One of the problems in being innovative — creating a business that never existed before — is that there’s no way to know if there’s a big enough market. We tend to think of these businesses as technology based, but charging $3 for a cup of coffee or $1 for a bottle of filtered tap water were certainly businesses that required a leap of faith.

Market research will only tell you so much — what people say they want, but not what they’ll do. Cost reduction or substitution plays to business are the safest best, since they tend to make analytical rather than emotional decisions, and saving money is always a driver. So PCs making computers affordable, or faxes instead of FedEx® (and e-mail instead of faxes) were a no-brainer.

Getting people — particularly cheap Americans — to pay more is much tougher. It’s even tougher if you want people to pay for something they’re used to getting for free. The risks are magnified if it’s an infrastructure play, where you have to build the infrastructure and coverage up front to realize a single dime of revenue.

Of course, sometimes these barriers to entry are just what you need to make a killing. It worked out well for the Baby Bells, GTE and the radio common carriers that got AMPS licenses back in the 1980s. It particularly worked out well for Craig McCaw (who made billions off Cellular One) and even his spurned wife Wendy, who grossed $460 million in the largest divorce settlement in US history (Heather Mills, take note).

All of which is a very long-winded way to express my consolations for the owners of Clear, the biometric security-enabled express lane for airports. I can see how it seemed like a good idea at the time: post-9/11 waits have gotten longer, biometrics can improve identification reliability, and it’s a big market.

The risks were there — the up front infrastructure spending, the franchise fees to the airports and/or the FAA. There’s a limit to future labor saving — every station has two employees, perhaps to prevent collusion or to allow for bio breaks.

So Thursday morning when I spent 20 minutes at morning rush hour waiting to clear the long security lines at SJC, I didn’t see anyone walk up to Clear. Not one. Clear has been here almost a year, so it’s not as though they’re still in ramp up mode.

Instead, Americans are cheap. Just as I pay a skycap when I’m at risk of missing my flight, I'd pay $2-3 per trip to use the service, while some might pay $5 or $10. But none of us would pay at 3 p.m. in the afternoon when there are no lines.

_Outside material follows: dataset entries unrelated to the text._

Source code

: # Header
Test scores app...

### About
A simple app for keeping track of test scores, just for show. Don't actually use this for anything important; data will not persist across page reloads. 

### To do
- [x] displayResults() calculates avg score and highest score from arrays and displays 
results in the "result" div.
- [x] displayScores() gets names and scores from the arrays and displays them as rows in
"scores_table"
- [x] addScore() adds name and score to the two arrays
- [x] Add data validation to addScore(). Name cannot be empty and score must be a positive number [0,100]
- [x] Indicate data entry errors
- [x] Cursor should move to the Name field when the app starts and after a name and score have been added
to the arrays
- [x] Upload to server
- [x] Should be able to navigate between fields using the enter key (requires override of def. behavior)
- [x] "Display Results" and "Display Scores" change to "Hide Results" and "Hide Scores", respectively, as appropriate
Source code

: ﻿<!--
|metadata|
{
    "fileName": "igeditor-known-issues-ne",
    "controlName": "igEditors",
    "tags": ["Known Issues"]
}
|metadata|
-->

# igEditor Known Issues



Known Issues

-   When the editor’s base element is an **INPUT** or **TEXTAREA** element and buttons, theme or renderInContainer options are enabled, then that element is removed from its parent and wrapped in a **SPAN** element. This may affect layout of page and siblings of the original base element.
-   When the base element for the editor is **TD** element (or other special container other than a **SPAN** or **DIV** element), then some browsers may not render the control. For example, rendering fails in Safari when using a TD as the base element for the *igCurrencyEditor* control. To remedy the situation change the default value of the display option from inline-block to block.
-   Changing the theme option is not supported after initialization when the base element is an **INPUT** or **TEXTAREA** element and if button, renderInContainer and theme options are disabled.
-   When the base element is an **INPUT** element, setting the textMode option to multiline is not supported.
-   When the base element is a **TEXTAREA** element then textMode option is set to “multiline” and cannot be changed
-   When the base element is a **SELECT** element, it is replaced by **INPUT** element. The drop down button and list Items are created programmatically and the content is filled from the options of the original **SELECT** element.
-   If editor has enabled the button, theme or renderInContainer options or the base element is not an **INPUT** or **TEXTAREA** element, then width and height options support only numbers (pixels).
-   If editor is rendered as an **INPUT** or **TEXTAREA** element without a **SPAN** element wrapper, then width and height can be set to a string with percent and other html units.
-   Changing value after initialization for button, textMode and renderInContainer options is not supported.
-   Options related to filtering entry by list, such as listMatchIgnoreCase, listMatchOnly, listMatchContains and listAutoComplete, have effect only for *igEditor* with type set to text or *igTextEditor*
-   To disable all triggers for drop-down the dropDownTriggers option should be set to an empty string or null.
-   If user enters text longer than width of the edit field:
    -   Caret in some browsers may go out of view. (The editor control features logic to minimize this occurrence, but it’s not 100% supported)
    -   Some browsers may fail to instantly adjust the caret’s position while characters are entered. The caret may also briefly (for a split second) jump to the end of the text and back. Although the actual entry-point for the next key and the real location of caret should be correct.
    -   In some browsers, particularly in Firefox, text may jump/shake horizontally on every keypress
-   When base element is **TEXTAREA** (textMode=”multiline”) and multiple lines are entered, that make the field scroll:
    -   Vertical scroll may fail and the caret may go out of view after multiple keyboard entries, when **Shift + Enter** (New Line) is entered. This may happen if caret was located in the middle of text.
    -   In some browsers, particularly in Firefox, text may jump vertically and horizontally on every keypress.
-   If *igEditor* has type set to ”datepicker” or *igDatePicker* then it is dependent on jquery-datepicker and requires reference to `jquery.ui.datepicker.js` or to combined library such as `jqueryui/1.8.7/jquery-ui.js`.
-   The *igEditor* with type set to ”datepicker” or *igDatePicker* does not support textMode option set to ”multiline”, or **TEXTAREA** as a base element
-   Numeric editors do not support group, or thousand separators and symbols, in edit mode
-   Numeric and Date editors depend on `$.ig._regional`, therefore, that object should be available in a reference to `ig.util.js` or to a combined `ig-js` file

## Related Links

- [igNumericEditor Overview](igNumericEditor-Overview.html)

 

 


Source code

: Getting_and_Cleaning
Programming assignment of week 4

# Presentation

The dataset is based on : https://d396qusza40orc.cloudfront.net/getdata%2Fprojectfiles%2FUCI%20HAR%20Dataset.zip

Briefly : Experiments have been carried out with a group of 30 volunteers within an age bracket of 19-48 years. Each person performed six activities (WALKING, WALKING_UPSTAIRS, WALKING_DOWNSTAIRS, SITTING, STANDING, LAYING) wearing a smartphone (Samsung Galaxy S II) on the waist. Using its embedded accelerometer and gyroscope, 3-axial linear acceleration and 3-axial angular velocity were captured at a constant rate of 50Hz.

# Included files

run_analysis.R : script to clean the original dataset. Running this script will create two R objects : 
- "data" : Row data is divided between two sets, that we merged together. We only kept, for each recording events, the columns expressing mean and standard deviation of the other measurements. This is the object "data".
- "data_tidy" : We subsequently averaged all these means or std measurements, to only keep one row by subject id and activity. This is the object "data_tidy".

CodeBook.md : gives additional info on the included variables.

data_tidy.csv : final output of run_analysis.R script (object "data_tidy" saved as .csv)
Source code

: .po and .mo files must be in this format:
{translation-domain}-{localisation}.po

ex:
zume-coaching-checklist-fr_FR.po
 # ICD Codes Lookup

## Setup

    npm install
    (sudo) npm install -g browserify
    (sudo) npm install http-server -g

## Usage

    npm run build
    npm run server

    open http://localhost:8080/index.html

However, both as a pricing decision (all you can eat) and to cover up-front screening costs, their pricing model is a $100 annual subscription. (No free trials here).

It’s not clear (all pun intended) whether the problem is market size (of people willing to pay anything) or the revenue model (no ala carte pricing). It’s also not clear if (ala Iridium and Globalstar) they have a graceful fallback position short of bankruptcy. But if they can’t find significant paying customers in tech-wealthy Silicon Valley, they are not long for this world.